Yeah, this is my number one complaint with all recent open source vision models, and it seems like it is only getting worse. It's verbose to the point of parody, making it extremely difficult to evaluate what it can actually _see_, and what it's just dumbly markov-chaining based on previous text tokens.
In GPT4V, you can prompt around this if you know about it, but none of the people collecting datasets for open models appear know or care to apply that, and so we just get this default GPT4V contamination everywhere.
The only vision model I enjoy is Google Gemini, simply because it will give you a no-nonsense caption. Of course it still hallucinates things that are not there, but getting a color or object wrong is orders of magnitude less bad than having 3 sentences that have nothing to do with the image.
That's the price of getting an image that accurately represents what you had in mind. Otherwise you could just prompt it with "skateboarder in a skatepark".
"vibrant" could apply to the activity, not the physical structure. There's 4 other people in the back of the photo - if you assumed it was a tiny slice of the park, you could say it was vibrant.
(to me it doesn't look particularly vibrant re: activity but this is just one small corner and I will allow the ML some leeway in its floridity.)
The paragraph said it is the heart of the park, not a "tiny slice."
If you're going to praise the paragraph, at least choose a word that's defensible. Like ok, it got "the" right.
Surprising that you would defend that particular word. Far from being vibrant, the place looks dead, frankly. You can see it in the bored faces of the three people staring off in random directions with disinterested stances. Even the guy who's walking looks like he's just shuffling along.
"I can see how, if you look at it in just the right light, you might think there is a little blue in there."
It doesn't accurately represent the photo, hence the issue at hand. In many ways "skateboarder in a park" is more accurate than the large number of small inaccuracies this description manages to accrue. (Like many humans, but still the verbosity is very odd for the little detail it actually conveys!)

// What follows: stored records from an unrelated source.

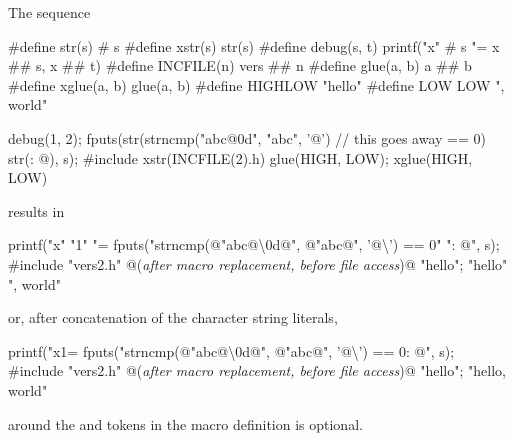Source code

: \documentclass{wg21}
\newcommand{\cwhitespace}[1]{\removed{#1} \added{\grammarterm{whitespace}}}
\begin{document}
\pnum
\begin{example}
    The sequence
    \begin{codeblock}
        #define str(s)      # s
        #define xstr(s)     str(s)
        #define debug(s, t) printf("x" # s "= %
        x ## s, x ## t)
        #define INCFILE(n)  vers ## n
        #define glue(a, b)  a ## b
        #define xglue(a, b) glue(a, b)
        #define HIGHLOW     "hello"
        #define LOW         LOW ", world"

        debug(1, 2);
        fputs(str(strncmp("abc@\textbackslash@0d", "abc", '@')        // this goes away
        == 0) str(: @\atsign\textbackslash@n), s);
        #include xstr(INCFILE(2).h)
        glue(HIGH, LOW);
        xglue(HIGH, LOW)
    \end{codeblock}
    results in
    \begin{codeblock}
        printf("x" "1" "= %
        fputs("strncmp(@\textbackslash@"abc@\textbackslash\textbackslash@0d@\textbackslash@", @\textbackslash@"abc@\textbackslash@", '@\textbackslash{}') == 0" ": @\atsign\textbackslash@n", s);
        #include "vers2.h"      @\textrm{(\textit{after macro replacement, before file access})}@
        "hello";
        "hello" ", world"
    \end{codeblock}
    or, after concatenation of the character string literals,
    \begin{codeblock}
        printf("x1= %
        fputs("strncmp(@\textbackslash@"abc@\textbackslash\textbackslash@0d@\textbackslash@", @\textbackslash@"abc@\textbackslash@", '@\textbackslash{}') == 0: @\atsign\textbackslash@n", s);
        #include "vers2.h"      @\textrm{(\textit{after macro replacement, before file access})}@
        "hello";
        "hello, world"
    \end{codeblock}

     \cwhitespace{Space} around the \tcode{\#} and \tcode{\#\#} tokens in the macro definition
    is optional.
\end{example}
\end{document}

I'm not trying to argue against the idea of ai-generated titling, just that the product is very inferior to what even mild diletantes of the field might expect from advertised capabilities.
This isn't a text to image model it's an image captioning model. The images in the figures are confusingly labeled since it's the caption that's generated, not the image I think.
The bit about a “wall pacer pack is again seen…” leads me to believe this was based on another doctors note about a similar looking X-ray which was probably paired with other information like another scan at the time. That would be problematic imo.